Eigen Decomposition
Introduction
Eigen decomposition is very important in linear algebra. It is a factorization of a matrix into a canonical form. The matrix is denoted in terms of its eigenvalues and eigenvectors. Merely diagonalizable matrices may be factorized in this manner. The decomposition is named spectral decomposition when the matrix being factorized is a normal symmetric matrix.
In this article, we will understand the Eigen Decomposition in detail as it is a more advanced topic in Linear Algebra. This is similarly more relevant and useful in machine learning.
Description
The matrix decomposition of a square matrix A into supposed eigenvalues and eigenvectors is a very imperative one.?This decomposition usually drives below the name matrix diagonalization.
On the other hand, this name is less than optimal.
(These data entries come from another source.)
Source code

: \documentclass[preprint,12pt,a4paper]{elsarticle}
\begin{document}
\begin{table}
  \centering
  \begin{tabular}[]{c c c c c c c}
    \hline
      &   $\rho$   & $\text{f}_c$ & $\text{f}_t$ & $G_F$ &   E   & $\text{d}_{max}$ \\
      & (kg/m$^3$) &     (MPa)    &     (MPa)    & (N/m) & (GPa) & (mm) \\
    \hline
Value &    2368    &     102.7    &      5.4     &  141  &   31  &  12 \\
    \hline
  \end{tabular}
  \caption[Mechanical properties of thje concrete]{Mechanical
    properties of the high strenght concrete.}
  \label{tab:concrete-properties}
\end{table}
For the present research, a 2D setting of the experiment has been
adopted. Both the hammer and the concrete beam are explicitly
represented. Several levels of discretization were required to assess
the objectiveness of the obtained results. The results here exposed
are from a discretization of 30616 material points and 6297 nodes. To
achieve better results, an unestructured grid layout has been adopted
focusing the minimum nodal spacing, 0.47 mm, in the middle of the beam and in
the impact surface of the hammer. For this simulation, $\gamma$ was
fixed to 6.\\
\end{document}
Meanwhile, the process being defined is actually the decomposition of a matrix into a product of three other matrices. Only one of which is included is the diagonal. Similarly, due to all other standard types of matrix decomposition use the term decomposition in their names. For example, Cholesky decomposition, Hessenberg decomposition, and so on.
Therefore, the decomposition of a matrix into matrices is composed of its eigenvectors and eigenvalues. That is named Eigen decomposition in this work.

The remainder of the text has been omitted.